En el campo recursivo -tanto ordinario como extraordinario- tiene vigencia desde antiguo la premisa de que la restricción de la competencia del superior está dada por la medida del recurso donde se fija el «thema decidendum: tantum devolutum quantum apellatum», brocárdico que tipifica el agravio como válvula de apertura del recurso. Si el interés es la medida de la acción, el agravio lo es del recurso (S.C.B.A., Ac. 93.950, s. dell 5/VII/2006; C. 100.904, s. del 2/VII/2008; C. 103.161, s. del 10/VIII/2011; C. 117.732, s. del 29/IV/2015, entre muchos otros).
De esta forma, el examen del decisorio se limitará a los puntos cuestionados por los recurrentes y, dentro de estos, al alcance conferido a cada agravio.

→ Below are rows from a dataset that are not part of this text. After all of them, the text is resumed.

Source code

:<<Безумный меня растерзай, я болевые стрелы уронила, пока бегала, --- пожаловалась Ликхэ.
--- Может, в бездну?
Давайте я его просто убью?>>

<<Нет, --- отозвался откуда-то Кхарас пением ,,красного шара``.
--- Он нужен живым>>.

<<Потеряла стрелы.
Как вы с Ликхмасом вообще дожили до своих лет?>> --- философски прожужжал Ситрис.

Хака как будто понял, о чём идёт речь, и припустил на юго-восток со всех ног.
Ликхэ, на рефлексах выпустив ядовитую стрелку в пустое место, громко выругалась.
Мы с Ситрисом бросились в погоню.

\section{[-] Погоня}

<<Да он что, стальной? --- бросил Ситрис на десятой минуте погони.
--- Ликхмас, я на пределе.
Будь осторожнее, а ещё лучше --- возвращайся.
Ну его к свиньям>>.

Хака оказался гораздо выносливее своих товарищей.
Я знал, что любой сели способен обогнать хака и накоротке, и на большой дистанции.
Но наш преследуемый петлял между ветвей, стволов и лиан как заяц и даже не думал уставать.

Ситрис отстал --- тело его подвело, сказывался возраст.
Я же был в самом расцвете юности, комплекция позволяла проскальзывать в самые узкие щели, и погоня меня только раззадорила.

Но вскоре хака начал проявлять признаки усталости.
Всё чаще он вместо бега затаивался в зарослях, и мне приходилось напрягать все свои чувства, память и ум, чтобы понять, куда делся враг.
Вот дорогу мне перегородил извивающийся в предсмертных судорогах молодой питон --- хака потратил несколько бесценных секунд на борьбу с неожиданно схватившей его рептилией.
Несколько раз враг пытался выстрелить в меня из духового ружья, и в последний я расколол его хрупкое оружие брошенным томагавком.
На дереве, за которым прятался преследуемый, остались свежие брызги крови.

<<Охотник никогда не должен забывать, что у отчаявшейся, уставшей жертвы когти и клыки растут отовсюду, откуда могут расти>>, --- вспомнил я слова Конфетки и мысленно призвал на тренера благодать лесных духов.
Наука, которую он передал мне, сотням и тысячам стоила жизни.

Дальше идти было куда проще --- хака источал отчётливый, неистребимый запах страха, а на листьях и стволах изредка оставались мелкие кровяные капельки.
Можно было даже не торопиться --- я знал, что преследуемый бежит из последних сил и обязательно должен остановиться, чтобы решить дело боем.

Sentado lo expuesto, se impone recordar que la expresión de agravios debe ser una exposición jurídica en la que, a través de un análisis razonado y crítico de la sentencia apelada, se demuestre su injusticia (cfr. art. 260 del C.P.C.C.; esta Sala, causas n° 11.066 del 4/III/93; 17.953 del 29/I/97; 45.791 del 20/VIII/2015, entre muchísimas otras).
Desde esta perspectiva, se aprecia que el libelo electrónico de fs. 331 y en lo que respecta a la responsabilidad endilgada a los demandados, el recurrente se limita a elaborar una desprovista queja, no reuniendo los apuntados requisitos, encuadrando en los límites de la deserción. Como consecuencia, ello impide examinar tal parcela del disenso (arts. 260 y 261 del ordenamiento ritual), lo que desde ya adelanto.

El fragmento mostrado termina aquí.